I’ve always been pretty convinced that I’m not cut out to be a mom of girls. It’s easier to send a boy outside to pee than it is to clean up a girl’s heart after her first romance ends abruptly. The music that angels make when a boy tells his mama he loves her is nothing compared to the daggers young ladies are capable of staring into their mother’s backs.
But these girls make it all worth it. All of the frills, the drama, the mess… the sisters make me want to go there with them. I grow excited at the idea of protecting them, teaching them, and guiding them towards and through their adolescence. My stomach flutters when I think of prom dress shopping and late night chats upstairs.

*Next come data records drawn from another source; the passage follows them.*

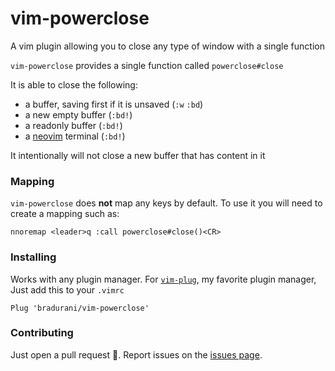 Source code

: # vim-powerclose
A vim plugin allowing you to close any type of window with a single function

`vim-powerclose` provides a single function called `powerclose#close`

It is able to close the following:
- a buffer, saving first if it is unsaved (`:w` `:bd`)
- a new empty buffer (`:bd!`)
- a readonly buffer (`:bd!`)
- a [neovim](https://neovim.io/) terminal (`:bd!`)

It intentionally will not close a new buffer that has content in it

### Mapping
`vim-powerclose` does **not** map any keys by default. To use it you will need to
create a mapping such as:
```
nnoremap <leader>q :call powerclose#close()<CR>
```

### Installing
Works with any plugin manager. For [`vim-plug`](https://github.com/junegunn/vim-plug), my favorite plugin manager, 
Just add this to your `.vimrc`
```
Plug 'bradurani/vim-powerclose'
```

### Contributing
Just open a pull request 🤗. Report issues on the [issues page](https://github.com/bradurani/vim-powerclose/issues).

As we near the end of their season as the youngest babies, I can’t help but wonder what will happen to our dynamic this summer. Will the sisters remain the only girls in our crew? What a magical relationship for them! I smile at the thought of the secrets they’ll share. But then again, maybe the Lord has blessed us with another girl. If another little sister is in store, I look forward to opening my heart up a bit wider to the idea that maybe, just maybe…
I’m perfectly cut out to be a mom of girls after all.
9 Comments
Loved your post. I think my husband thought he was not cut out to be the Papa of girls – but he has totally done a 180. We have two (almost 3 and 14 months) and seeing him with them pretty much makes my heart melt like a popsicle.
Isn’t it the sweetest to watch them fall in love?!
I’ve always felt the same way about my girls. As hard and drama filled as they can be, we just have this amazing connection and dynamic in this house. Our son will be born in August and I am so excited to see what he will bring to all of us!
Ohhhhh you are in for it ;)
Aww this is the sweetest! I only have sisters and I love the unique relationship sisters get to have with one another :)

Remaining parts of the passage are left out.